### WORK TASK
The response must contain each line of the material that holds "compositional".

═══

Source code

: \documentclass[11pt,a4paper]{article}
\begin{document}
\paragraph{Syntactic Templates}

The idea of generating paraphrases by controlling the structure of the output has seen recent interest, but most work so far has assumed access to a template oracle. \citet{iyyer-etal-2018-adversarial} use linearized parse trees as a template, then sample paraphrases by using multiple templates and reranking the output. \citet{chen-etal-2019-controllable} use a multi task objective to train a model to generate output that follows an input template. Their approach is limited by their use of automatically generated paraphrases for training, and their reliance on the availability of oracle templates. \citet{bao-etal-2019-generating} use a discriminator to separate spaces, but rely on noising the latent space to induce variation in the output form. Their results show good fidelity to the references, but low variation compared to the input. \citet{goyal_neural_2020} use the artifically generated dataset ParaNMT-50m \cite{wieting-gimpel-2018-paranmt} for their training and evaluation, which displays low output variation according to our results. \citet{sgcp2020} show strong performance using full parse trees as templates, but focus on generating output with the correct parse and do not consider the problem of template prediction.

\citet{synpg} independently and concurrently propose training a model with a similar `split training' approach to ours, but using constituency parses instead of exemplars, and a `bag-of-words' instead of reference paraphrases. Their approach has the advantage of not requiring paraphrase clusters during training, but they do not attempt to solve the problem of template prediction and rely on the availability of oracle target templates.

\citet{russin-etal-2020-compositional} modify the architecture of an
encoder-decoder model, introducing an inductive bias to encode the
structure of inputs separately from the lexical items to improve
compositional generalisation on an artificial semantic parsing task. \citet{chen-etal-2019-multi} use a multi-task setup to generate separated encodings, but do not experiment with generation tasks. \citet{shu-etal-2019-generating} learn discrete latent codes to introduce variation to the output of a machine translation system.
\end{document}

═══

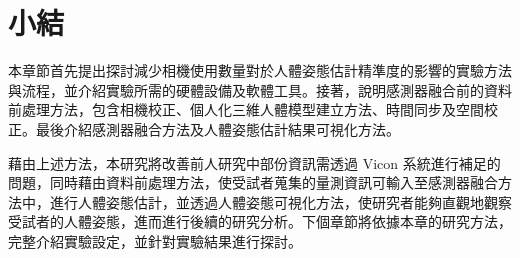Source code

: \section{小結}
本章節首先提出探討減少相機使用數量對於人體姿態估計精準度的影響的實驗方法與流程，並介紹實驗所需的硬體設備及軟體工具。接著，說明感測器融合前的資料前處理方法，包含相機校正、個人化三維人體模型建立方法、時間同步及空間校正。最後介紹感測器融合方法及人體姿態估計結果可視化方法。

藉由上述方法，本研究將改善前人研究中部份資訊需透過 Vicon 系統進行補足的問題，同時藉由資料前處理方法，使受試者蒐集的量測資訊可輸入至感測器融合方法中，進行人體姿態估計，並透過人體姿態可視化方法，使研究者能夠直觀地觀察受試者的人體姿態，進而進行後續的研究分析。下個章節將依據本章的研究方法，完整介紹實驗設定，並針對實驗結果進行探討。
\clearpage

═══

### WRITTEN SOLUTION
\citet{russin-etal-2020-compositional} modify the architecture of an
compositional generalisation on an artificial semantic parsing task. \citet{chen-etal-2019-multi} use a multi-task setup to generate separated encodings, but do not experiment with generation tasks. \citet{shu-etal-2019-generating} learn discrete latent codes to introduce variation to the output of a machine translation system.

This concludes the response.